Victor se taisait, incapable de prononcer un seul mot.
pp. 111-116 :
— Tu vois, reprit le vieillard, je savais bien. Allons ne te tourmente pas, c’est bien, c’est bien comme ça. Tu veux partir, je vais te donner un bateau : tu pourras partir. Tu attendras bien que la pluie soit passée ?
— Certes, et même davantage, si vous avez encore des choses sérieuses à me dire, répondit Victor, mais vous serez bien obligé de reconnaître que ce n’est pas par l'arbitraire et par l’amertume qu’on peut entraver quelqu’un. Il est étrange, et le mot est faible, que d’abord vous m’ayez retenu prisonnier dans cette île où vous m’aviez appelé et où je suis venu en toute confiance parce que vous l’exigiez et que mon tuteur et ma mère m’en avaient persuadé. Par ailleurs il est aussi étrange que vous me coupiez des lettres de ma mère, oui, plus étrange encore, qui sait ?

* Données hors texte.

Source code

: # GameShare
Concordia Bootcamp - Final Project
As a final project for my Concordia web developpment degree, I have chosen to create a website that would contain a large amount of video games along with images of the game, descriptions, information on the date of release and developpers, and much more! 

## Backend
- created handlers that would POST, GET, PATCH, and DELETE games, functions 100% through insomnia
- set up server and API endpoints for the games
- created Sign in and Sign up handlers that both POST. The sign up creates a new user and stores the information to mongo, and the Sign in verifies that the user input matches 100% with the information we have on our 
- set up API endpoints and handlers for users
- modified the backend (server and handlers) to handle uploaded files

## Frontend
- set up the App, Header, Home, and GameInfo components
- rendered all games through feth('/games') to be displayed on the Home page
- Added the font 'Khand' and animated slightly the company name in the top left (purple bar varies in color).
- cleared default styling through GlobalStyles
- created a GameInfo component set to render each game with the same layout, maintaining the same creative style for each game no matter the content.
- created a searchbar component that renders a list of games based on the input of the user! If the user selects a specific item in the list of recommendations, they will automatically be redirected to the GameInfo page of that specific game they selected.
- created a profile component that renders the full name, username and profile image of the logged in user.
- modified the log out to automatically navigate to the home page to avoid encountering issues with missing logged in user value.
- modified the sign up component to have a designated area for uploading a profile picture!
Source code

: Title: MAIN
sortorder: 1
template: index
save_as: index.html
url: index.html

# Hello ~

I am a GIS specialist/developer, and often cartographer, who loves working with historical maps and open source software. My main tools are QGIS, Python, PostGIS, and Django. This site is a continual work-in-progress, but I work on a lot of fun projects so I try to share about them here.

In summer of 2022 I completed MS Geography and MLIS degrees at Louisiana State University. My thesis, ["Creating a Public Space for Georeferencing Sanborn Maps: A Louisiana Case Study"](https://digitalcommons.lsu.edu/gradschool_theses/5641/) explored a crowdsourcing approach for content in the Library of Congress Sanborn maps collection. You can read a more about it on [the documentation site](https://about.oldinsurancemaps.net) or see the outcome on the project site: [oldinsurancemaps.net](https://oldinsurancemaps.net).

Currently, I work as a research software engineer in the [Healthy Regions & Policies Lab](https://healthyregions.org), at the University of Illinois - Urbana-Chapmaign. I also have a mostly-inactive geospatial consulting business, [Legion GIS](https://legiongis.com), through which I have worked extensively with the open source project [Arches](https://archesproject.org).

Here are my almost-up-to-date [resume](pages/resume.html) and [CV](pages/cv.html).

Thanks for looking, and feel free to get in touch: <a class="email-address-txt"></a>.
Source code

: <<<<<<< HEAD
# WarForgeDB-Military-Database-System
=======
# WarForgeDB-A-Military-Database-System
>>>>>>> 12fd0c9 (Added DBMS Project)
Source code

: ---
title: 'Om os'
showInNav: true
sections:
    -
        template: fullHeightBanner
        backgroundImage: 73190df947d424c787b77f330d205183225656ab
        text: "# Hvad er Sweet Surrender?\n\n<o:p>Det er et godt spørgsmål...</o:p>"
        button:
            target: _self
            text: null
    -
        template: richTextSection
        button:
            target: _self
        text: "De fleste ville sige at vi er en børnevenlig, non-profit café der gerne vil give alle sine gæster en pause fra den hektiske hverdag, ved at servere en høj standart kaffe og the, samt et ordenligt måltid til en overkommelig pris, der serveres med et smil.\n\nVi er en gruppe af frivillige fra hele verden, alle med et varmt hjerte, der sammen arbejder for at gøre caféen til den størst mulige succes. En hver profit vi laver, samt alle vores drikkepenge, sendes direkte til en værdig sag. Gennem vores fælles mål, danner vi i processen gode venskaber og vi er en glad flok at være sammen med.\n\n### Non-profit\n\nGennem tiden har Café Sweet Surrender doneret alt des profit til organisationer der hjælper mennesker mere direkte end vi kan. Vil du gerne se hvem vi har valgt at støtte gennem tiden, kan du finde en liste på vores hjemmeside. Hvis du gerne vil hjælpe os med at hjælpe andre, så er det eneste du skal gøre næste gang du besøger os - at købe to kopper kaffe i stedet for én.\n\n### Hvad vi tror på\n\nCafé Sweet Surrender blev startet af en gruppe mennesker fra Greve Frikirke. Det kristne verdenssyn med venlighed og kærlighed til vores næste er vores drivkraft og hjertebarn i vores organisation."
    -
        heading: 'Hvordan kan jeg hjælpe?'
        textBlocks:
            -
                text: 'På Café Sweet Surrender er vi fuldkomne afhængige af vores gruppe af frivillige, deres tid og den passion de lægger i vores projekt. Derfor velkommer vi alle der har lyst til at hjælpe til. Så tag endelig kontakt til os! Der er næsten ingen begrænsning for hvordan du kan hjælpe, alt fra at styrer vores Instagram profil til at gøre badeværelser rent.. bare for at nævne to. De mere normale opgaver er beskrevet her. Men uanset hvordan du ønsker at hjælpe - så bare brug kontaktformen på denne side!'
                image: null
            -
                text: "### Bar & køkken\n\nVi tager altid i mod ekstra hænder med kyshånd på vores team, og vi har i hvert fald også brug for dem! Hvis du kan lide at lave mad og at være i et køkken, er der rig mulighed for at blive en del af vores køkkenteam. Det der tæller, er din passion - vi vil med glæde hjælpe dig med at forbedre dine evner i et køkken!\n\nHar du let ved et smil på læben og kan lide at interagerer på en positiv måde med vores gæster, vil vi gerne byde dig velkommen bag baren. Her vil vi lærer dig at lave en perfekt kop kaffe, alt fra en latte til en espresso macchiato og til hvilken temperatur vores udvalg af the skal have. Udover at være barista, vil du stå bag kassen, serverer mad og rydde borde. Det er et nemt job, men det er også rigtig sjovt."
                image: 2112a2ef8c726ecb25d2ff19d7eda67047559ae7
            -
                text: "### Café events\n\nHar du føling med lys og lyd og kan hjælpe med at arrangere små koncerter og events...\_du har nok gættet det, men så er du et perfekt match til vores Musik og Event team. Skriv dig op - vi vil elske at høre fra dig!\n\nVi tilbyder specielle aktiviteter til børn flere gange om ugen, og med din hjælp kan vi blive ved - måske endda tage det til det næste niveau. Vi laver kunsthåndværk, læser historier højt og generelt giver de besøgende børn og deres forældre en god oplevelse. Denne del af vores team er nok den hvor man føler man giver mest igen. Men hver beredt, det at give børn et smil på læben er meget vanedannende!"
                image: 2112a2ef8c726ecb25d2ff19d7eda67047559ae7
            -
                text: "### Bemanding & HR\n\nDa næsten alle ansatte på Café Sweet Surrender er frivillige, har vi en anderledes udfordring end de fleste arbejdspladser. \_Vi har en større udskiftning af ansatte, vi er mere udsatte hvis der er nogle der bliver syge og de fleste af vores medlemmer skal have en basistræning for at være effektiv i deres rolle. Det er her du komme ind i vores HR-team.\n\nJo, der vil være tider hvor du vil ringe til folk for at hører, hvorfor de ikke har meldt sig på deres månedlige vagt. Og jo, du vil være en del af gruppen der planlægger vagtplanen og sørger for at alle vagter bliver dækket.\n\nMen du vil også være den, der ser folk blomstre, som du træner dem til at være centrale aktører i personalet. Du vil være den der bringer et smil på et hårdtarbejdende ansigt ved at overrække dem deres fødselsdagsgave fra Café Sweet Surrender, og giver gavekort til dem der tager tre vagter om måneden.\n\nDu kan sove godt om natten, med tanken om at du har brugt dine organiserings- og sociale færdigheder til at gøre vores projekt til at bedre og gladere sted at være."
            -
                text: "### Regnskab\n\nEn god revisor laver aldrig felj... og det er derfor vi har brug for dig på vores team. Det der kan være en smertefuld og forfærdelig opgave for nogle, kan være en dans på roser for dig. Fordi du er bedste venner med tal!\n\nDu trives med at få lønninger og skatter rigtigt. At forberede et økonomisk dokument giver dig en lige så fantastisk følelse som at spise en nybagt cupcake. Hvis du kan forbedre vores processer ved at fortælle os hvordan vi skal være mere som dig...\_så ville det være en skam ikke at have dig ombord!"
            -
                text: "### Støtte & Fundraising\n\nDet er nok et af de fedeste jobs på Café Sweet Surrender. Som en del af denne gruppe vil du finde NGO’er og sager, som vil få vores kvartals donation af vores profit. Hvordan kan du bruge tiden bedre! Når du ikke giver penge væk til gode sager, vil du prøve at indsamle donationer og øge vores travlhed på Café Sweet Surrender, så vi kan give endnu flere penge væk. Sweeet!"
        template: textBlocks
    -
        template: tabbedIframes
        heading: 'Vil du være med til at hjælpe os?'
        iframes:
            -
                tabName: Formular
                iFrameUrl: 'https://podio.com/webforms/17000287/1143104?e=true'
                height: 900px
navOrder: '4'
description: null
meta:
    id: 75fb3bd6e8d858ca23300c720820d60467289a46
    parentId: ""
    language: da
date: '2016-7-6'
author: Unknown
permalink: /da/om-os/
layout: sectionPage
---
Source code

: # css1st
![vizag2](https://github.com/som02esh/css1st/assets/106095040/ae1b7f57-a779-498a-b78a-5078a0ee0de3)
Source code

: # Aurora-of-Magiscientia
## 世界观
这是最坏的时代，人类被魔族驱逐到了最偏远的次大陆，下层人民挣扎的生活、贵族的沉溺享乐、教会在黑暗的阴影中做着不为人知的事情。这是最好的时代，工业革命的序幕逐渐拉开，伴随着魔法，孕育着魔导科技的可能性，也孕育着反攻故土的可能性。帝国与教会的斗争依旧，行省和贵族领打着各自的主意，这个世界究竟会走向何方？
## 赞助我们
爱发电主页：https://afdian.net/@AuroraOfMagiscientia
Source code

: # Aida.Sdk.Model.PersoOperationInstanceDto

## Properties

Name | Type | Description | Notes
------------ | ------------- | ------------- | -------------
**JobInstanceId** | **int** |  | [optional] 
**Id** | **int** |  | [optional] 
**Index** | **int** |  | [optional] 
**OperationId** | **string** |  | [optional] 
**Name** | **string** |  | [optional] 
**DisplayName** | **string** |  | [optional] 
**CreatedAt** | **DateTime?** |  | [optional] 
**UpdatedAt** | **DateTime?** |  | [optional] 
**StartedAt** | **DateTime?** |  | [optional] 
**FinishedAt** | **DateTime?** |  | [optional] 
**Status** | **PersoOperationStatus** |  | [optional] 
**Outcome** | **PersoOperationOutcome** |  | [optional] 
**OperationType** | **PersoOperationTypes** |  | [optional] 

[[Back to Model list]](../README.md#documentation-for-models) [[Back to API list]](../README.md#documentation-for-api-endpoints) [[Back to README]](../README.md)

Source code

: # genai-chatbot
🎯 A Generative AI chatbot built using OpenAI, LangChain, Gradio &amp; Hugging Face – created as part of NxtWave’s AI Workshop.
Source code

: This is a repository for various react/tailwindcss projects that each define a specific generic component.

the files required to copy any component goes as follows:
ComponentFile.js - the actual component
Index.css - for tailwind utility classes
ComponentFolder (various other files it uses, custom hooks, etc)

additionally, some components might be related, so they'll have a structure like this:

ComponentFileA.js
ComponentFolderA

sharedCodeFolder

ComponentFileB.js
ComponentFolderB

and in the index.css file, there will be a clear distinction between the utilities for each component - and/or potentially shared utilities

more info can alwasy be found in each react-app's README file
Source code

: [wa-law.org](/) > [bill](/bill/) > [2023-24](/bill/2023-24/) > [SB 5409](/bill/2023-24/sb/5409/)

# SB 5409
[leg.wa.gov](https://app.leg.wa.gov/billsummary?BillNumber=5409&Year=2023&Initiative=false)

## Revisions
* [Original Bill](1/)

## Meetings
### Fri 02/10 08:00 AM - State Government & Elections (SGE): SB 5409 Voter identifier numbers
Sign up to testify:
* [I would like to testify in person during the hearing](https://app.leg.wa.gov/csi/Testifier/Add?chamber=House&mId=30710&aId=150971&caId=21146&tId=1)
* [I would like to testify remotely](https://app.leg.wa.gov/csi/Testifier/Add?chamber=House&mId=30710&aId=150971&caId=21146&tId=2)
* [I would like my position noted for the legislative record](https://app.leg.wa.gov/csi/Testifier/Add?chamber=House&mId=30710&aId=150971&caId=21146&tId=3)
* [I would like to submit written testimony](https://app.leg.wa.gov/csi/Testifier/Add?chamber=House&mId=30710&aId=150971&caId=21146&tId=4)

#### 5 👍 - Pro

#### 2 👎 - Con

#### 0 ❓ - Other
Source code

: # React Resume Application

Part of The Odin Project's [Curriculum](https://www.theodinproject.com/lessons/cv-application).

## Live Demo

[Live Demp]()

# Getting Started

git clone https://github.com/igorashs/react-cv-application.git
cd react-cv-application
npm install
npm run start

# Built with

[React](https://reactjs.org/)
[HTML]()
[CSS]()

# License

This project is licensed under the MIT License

— Tu parles comme tu l’entends, répliqua l’oncle en dévisageant longuement le jeune homme. Bien des choses dont tu ne comprends ni le but ni la fin peuvent te paraître rudes. Il n’y a rien d’étrange dans ma conduite, elle est au contraire claire et nette. Je voulais te voir parce qu’un jour tu vas hériter de mon argent et je voulais t’observer. Personne ne m’a donné d’enfant parce que tous les parents gardent les leurs pour eux ; quand une personne que je connaissais bien est morte, je suis allé habiter ailleurs et finalement je suis arrivé sur cette île dont j’ai acquis le sol et les terrains, avec la bâtisse qui servait jadis de tribunal aux moines ; je voulais laisser pousser l’herbe et les arbres, sans les tailler, pour m’y promener. Je voulais te voir. Je voulais voir tes yeux, tes cheveux, tes membres, je voulais voir comment tu es, te voir avec les yeux d’un père. C’est pourquoi il me fallait t’avoir seul et te retenir. S’ils avaient continué à t’écrire, eux, ils t’auraient maintenu dans la même affection douceâtre que par le passé. Il me fallait te mener au soleil et au grand air, je craignais que tu ne sois une nature molle comme ton père, inconsistant comme lui, au point de trahir ce que tu crois aimer. Certes tu es à présent plus vigoureux que lui, tu sais te servir de tes armes comme un jeune oiseau de proie ; c’est très bien, je t’en fais compliment : cependant tu ne devrais pas exercer ton cœur auprès de femmes tremblantes mais sur des rocs, et moi je suis un roc, pas autre chose. Il me fallait te retenir ici. Qui ne sait pas de temps à autre lancer le bloc de granit de l’action violente, celui-là ne sait pas non plus aider et porter secours du fond de l’âme. Il t’arrive de montrer les dents et pourtant tu as bon cœur. Cela est bien. En fin de compte, tu serais tout de même devenu un vrai fils.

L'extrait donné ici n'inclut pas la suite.